Moving in is free: CSV import brings over your items, BOMs, lots, and stock levels from spreadsheets or exports of other tools, and you can export all of your data to CSV anytime. Pricing is $49.99 per month flat, with unlimited users and every feature included, and the 14-day free trial requires no credit card. A practical path to going live with FEFO:
- Import your items, BOMs, and current lots with expiry dates via CSV.
- Connect QuickBooks Online and review the sync preview.
- Capture lot number and expiry on your next purchase order receipt.
- Let sales orders and production runs allocate stock FEFO from day one.
For a broader look at running manufacturing inventory alongside QuickBooks Online, see our guide to QuickBooks inventory for manufacturers.
Frequently asked questions
What is FEFO in inventory?
FEFO stands for first-expired-first-out. It is a picking rule that ships or consumes the lot with the earliest expiry date first, regardless of when that lot arrived. FEFO matters for any product with a shelf life, such as food, supplements, or cosmetics, because it reduces the amount of stock that expires on the shelf before it can be sold or used in production.
What is the difference between FEFO and FIFO?
FIFO (first-in-first-out) uses stock in the order it was received. FEFO (first-expired-first-out) uses stock in expiry-date order. The two can disagree, because a later delivery can carry an earlier expiry date. For goods with a shelf life, FEFO is the safer picking rule since it looks at the date that actually matters. FIFO is common for costing; QuickBooks Online tracks inventory cost using FIFO.
Does QuickBooks Online support FEFO or expiry dates?
No. QuickBooks Online does not include lot or batch tracking on any plan, so it has no concept of expiry dates or FEFO picking. It tracks inventory quantities and cost using FIFO on the Plus and Advanced plans. Lot and serial tracking exist only in QuickBooks Desktop Enterprise with Advanced Inventory. Evenbatch adds lot and expiry tracking on top of QuickBooks Online through Intuit's official API.
How does Evenbatch apply FEFO automatically?
Evenbatch records a lot number and expiry date when you receive a purchase order. Sales orders then allocate stock FEFO automatically, picking the earliest-expiring lots first, and production orders consume components the same way.
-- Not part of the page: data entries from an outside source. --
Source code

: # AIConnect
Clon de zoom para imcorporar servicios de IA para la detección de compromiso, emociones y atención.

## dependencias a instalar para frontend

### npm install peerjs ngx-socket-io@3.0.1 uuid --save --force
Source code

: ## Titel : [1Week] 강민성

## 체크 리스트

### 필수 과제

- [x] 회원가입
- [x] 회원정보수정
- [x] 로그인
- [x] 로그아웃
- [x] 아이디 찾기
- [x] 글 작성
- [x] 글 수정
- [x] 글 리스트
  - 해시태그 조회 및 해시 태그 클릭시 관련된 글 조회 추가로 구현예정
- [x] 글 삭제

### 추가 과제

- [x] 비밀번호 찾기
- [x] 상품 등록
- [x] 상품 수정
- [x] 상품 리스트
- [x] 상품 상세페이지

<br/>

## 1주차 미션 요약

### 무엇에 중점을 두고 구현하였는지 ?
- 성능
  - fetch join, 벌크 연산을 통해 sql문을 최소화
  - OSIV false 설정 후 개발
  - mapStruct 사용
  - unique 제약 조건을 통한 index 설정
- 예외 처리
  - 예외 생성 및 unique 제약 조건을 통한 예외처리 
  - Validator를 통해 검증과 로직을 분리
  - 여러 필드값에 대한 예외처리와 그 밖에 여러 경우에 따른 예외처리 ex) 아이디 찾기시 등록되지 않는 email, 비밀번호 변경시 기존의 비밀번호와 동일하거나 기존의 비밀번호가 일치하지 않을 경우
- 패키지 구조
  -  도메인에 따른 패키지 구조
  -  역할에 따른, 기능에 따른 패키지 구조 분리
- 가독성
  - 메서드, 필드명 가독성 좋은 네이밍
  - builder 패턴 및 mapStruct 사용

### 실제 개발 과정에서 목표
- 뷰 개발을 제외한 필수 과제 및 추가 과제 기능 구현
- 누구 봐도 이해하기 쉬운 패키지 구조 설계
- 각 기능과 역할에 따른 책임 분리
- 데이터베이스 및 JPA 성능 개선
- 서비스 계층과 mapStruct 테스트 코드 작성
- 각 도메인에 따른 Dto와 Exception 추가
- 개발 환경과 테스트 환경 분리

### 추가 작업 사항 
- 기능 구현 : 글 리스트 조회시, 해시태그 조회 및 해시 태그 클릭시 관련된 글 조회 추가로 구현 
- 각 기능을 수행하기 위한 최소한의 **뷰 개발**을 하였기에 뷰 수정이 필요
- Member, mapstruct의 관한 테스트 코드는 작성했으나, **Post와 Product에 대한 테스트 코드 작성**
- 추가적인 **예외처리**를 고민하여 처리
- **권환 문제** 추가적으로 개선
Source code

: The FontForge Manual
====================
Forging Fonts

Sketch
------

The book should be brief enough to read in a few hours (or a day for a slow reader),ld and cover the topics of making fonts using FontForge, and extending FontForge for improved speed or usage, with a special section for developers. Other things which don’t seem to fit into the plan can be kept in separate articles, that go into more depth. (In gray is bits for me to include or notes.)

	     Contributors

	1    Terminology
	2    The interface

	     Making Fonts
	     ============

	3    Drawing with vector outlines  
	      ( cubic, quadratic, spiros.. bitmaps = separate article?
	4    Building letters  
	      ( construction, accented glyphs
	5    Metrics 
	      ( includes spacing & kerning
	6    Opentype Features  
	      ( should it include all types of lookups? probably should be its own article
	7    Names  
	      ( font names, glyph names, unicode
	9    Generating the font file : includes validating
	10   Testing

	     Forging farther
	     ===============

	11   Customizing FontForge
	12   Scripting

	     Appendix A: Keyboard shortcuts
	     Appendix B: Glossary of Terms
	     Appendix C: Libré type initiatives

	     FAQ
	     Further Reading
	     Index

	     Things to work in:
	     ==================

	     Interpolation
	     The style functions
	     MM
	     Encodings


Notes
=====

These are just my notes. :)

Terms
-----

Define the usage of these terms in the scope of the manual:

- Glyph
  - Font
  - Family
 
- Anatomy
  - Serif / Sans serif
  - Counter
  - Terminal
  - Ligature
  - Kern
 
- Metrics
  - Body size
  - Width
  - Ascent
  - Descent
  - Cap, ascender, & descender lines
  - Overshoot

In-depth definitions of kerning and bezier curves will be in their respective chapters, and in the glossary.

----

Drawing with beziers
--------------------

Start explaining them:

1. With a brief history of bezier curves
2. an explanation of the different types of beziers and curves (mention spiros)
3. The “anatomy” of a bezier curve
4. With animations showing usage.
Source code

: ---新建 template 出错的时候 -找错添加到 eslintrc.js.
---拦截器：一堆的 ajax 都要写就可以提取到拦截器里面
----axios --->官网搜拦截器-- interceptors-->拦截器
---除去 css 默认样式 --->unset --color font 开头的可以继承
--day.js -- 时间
Expiry alerts warn you before lots go out of date, and lot reports show remaining quantity, expiry date, and cost for every lot you hold.
Can FEFO help during a product recall?
FEFO and recall readiness both depend on lot tracking. Because Evenbatch records every lot from receiving through production runs to shipments, a one-click recall trace shows exactly where an affected lot went, and you can export the trace as a CSV. Regulators and large buyers expect lot-level traceability, and having the chain recorded as you work means you can answer in minutes.
How much does FEFO lot tracking cost in Evenbatch?
Lot tracking with FEFO picking, expiry dates, and expiry alerts is included on every Evenbatch plan. Pricing is $49.99 per month flat, with unlimited users and every feature included; there are no add-ons or per-user fees. You can start a 14-day free trial without a credit card, and free CSV import brings in your items, BOMs, lots, and stock levels.